▸ **THE INPUT**
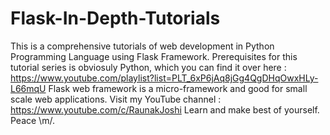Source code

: # Flask-In-Depth-Tutorials
This is a comprehensive tutorials of web development in Python Programming Language using Flask Framework. 
Prerequisites for this tutorial series is obviosuly Python, which you can find it over here : https://www.youtube.com/playlist?list=PLT_6xP6jAq8jGg4QgDHqOwxHLy-L66mqU
Flask web framework is a micro-framework and good for small scale web applications. 
Visit my YouTube channel : https://www.youtube.com/c/RaunakJoshi
Learn and make best of yourself. Peace \m/.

▸ **REQUIREMENT**
Only lines that hold the string "https" belong in the answer, so copy every one of them from the records.

▸ **ANSWER TO THE EXERCISE**
Prerequisites for this tutorial series is obviosuly Python, which you can find it over here : https://www.youtube.com/playlist?list=PLT_6xP6jAq8jGg4QgDHqOwxHLy-L66mqU
Visit my YouTube channel : https://www.youtube.com/c/RaunakJoshi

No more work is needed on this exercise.